─── Excerpted data

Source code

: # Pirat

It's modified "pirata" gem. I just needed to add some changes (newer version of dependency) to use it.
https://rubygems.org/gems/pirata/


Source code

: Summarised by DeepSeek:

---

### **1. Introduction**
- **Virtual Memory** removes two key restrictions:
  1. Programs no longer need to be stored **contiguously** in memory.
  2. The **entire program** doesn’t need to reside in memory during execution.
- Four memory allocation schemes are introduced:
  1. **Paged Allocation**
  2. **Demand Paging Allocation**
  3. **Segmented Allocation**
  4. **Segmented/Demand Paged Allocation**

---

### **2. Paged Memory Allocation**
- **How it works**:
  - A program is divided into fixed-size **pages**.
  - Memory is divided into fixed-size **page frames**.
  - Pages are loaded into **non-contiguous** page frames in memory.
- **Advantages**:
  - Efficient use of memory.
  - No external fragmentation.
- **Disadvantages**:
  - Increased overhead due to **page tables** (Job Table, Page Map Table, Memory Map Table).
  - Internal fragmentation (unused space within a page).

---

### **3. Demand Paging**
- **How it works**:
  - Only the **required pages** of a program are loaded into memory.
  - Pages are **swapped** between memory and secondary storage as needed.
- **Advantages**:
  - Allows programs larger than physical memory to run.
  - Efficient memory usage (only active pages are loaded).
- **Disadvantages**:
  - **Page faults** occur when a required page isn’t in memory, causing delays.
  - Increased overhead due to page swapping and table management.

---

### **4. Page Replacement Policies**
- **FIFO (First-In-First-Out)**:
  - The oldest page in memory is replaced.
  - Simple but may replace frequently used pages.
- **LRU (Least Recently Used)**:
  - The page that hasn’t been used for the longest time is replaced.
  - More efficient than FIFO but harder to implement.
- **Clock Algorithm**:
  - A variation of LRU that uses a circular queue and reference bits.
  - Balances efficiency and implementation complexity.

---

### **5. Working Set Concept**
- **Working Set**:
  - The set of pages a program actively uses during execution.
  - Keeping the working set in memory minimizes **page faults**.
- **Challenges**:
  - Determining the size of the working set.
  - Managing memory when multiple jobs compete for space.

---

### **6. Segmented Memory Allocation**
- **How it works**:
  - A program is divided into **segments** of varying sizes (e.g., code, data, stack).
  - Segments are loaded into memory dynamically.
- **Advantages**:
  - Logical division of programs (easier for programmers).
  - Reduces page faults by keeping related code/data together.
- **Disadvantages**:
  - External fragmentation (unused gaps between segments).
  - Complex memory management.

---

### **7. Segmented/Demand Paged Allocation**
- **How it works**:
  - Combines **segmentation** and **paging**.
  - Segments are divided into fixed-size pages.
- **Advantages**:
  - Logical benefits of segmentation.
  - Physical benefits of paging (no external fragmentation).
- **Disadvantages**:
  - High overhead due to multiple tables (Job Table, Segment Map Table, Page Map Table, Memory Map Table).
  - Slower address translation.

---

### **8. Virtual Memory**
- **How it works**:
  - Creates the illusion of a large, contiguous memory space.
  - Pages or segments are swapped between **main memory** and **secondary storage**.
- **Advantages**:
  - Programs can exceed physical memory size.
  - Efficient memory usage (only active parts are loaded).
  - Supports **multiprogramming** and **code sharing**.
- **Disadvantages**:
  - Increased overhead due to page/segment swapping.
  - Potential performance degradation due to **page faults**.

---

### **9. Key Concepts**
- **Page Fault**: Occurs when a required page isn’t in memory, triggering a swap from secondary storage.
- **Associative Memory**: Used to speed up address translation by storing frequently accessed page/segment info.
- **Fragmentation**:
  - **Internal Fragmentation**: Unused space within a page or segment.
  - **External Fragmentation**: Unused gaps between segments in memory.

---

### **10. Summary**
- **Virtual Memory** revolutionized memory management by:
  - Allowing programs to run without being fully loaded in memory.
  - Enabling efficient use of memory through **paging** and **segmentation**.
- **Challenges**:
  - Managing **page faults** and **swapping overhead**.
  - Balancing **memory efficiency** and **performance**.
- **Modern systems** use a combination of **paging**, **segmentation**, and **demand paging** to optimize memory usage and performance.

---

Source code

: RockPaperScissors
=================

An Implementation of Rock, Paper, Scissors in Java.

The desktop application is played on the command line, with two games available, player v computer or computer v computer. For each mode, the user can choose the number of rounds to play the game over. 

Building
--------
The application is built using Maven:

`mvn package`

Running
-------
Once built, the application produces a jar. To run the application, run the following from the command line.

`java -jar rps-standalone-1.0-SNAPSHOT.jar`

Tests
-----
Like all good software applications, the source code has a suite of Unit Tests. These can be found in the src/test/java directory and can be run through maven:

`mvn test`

──────

## What the task requires
Would you state how many lines of the data above hold the string "secondary"? Reply with the number alone.

## Output below
3